- [WORK INSTRUCTIONS]: All entries must be repeated exactly; do not include the pictures.

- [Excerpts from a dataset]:

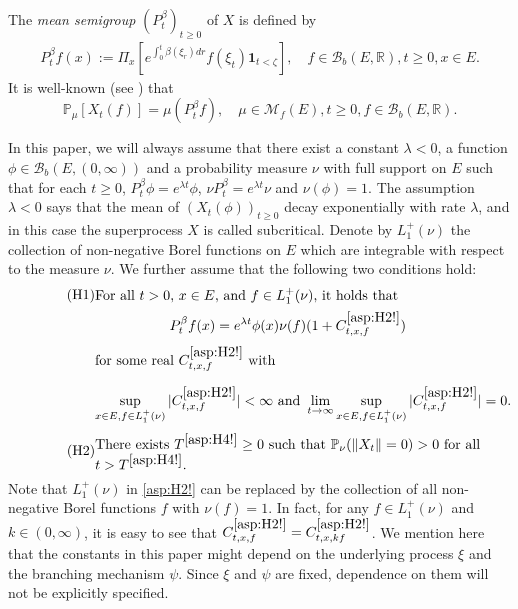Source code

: \documentclass[12pt,a4paper]{amsart}
\numberwithin{equation}{section}
\theoremstyle{plain}
\theoremstyle{definition}
\theoremstyle{remark}
\begin{document}
The \emph{mean semigroup} $(P_t^\beta)_{t\geq 0}$ of $X$ is defined by
\begin{align}
	P_t^\beta f(x)
	:= \Pi_x\left[e^{\int_0^t \beta(\xi_r)dr }f(\xi_t)  \mathbf 1_{t < \zeta}\right],
	\quad f\in \mathcal B_b(E,\mathbb R), t\geq 0, x\in E.
\end{align}
	It is well-known (see \cite[Proposition 2.27]{Li2011MeasureValued}) that
\begin{equation} \label{Fact:M!}
	\mathbb P_\mu[X_t(f)] = \mu (P_t^\beta f),
	\quad \mu \in \mathcal M_f(E), t\geq 0, f \in \mathcal B_b(E,\mathbb R).
\end{equation}	

In this paper, we will always assume that there exist a constant $\lambda<0$,
a function $\phi \in \mathcal B_b(E,(0,\infty))$ and a probability measure $\nu$ with full support on $E$ such that for each $t\geq 0$, $P_t^\beta \phi = e^{\lambda t}\phi$, $\nu P_t^\beta = e^{\lambda t} \nu$ and $\nu(\phi) = 1$.
	The assumption $\lambda<0$ says that the mean of $(X_t(\phi))_{t\geq 0}$ decay exponentially with rate $\lambda$, and in this case the superprocess $X$ is called subcritical.
	Denote by $L_1^+(\nu)$ the collection of
	non-negative Borel functions on $E$ which are integrable with respect to the measure $\nu$.
	We further assume that the following two conditions  hold:
\begin{align}
\label{asp:H2!} \tag{H1}
&\begin{minipage}{0.8\textwidth}
	For all $t>0$, $x\in E$, and $f\in L_1^+(\nu)$, it holds that
\end{minipage}
\\
&\begin{minipage}{0.8\textwidth}
	\[ P_t^\beta f(x) = e^{\lambda t} \phi(x) \nu(f) (1+ C^{\eqref{asp:H2!}}_{t,x,f})\]
	for some real $C^{\eqref{asp:H2!}}_{t,x,f}$ with
	\[\sup_{x\in E, f\in L_1^+(\nu)} |C^{\eqref{asp:H2!}}_{t,x,f}| < \infty
	\mbox{ and }
	\lim_{t\to \infty} \sup_{x\in E, f\in L_1^+(\nu)} |C^{\eqref{asp:H2!}}_{t,x,f}| = 0.\]
\end{minipage}
\end{align}
\begin{equation}
\label{asp:H4!} \tag{H2}
\begin{minipage}{0.8\textwidth}
	There exists  $T^{\eqref{asp:H4!}}\geq 0$ such that $\mathbb P_\nu(\|X_t\| = 0)>0$ for all $t> T^{\eqref{asp:H4!}}$.
\end{minipage}
\end{equation}
	Note that $L_1^+(\nu)$ in \eqref{asp:H2!} can be replaced by the collection of all non-negative Borel functions $f$ with $\nu(f) = 1$.
	In fact, for any $f\in L_1^+(\nu)$ and $k \in (0,\infty)$, it is easy to see that $C^{\eqref{asp:H2!}}_{t,x,f} = C^{\eqref{asp:H2!}}_{t,x,kf}$.
	We  mention here that the constants in this paper might depend on the underlying process $\xi$ and the branching mechanism $\psi$.
	Since $\xi$ and $\psi$ are fixed, dependence on them will not be explicitly specified.
\end{document}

- [RESPONSE TO THIS TASK]:
Source code

: \documentclass[12pt,a4paper]{amsart}
\numberwithin{equation}{section}
\theoremstyle{plain}
\theoremstyle{definition}
\theoremstyle{remark}
\begin{document}
The \emph{mean semigroup} $(P_t^\beta)_{t\geq 0}$ of $X$ is defined by
\begin{align}
	P_t^\beta f(x)
	:= \Pi_x\left[e^{\int_0^t \beta(\xi_r)dr }f(\xi_t)  \mathbf 1_{t < \zeta}\right],
	\quad f\in \mathcal B_b(E,\mathbb R), t\geq 0, x\in E.
\end{align}
	It is well-known (see \cite[Proposition 2.27]{Li2011MeasureValued}) that
\begin{equation} \label{Fact:M!}
	\mathbb P_\mu[X_t(f)] = \mu (P_t^\beta f),
	\quad \mu \in \mathcal M_f(E), t\geq 0, f \in \mathcal B_b(E,\mathbb R).
\end{equation}	

In this paper, we will always assume that there exist a constant $\lambda<0$,
a function $\phi \in \mathcal B_b(E,(0,\infty))$ and a probability measure $\nu$ with full support on $E$ such that for each $t\geq 0$, $P_t^\beta \phi = e^{\lambda t}\phi$, $\nu P_t^\beta = e^{\lambda t} \nu$ and $\nu(\phi) = 1$.
	The assumption $\lambda<0$ says that the mean of $(X_t(\phi))_{t\geq 0}$ decay exponentially with rate $\lambda$, and in this case the superprocess $X$ is called subcritical.
	Denote by $L_1^+(\nu)$ the collection of
	non-negative Borel functions on $E$ which are integrable with respect to the measure $\nu$.
	We further assume that the following two conditions  hold:
\begin{align}
\label{asp:H2!} \tag{H1}
&\begin{minipage}{0.8\textwidth}
	For all $t>0$, $x\in E$, and $f\in L_1^+(\nu)$, it holds that
\end{minipage}
\\
&\begin{minipage}{0.8\textwidth}
	\[ P_t^\beta f(x) = e^{\lambda t} \phi(x) \nu(f) (1+ C^{\eqref{asp:H2!}}_{t,x,f})\]
	for some real $C^{\eqref{asp:H2!}}_{t,x,f}$ with
	\[\sup_{x\in E, f\in L_1^+(\nu)} |C^{\eqref{asp:H2!}}_{t,x,f}| < \infty
	\mbox{ and }
	\lim_{t\to \infty} \sup_{x\in E, f\in L_1^+(\nu)} |C^{\eqref{asp:H2!}}_{t,x,f}| = 0.\]
\end{minipage}
\end{align}
\begin{equation}
\label{asp:H4!} \tag{H2}
\begin{minipage}{0.8\textwidth}
	There exists  $T^{\eqref{asp:H4!}}\geq 0$ such that $\mathbb P_\nu(\|X_t\| = 0)>0$ for all $t> T^{\eqref{asp:H4!}}$.
\end{minipage}
\end{equation}
	Note that $L_1^+(\nu)$ in \eqref{asp:H2!} can be replaced by the collection of all non-negative Borel functions $f$ with $\nu(f) = 1$.
	In fact, for any $f\in L_1^+(\nu)$ and $k \in (0,\infty)$, it is easy to see that $C^{\eqref{asp:H2!}}_{t,x,f} = C^{\eqref{asp:H2!}}_{t,x,kf}$.
	We  mention here that the constants in this paper might depend on the underlying process $\xi$ and the branching mechanism $\psi$.
	Since $\xi$ and $\psi$ are fixed, dependence on them will not be explicitly specified.
\end{document}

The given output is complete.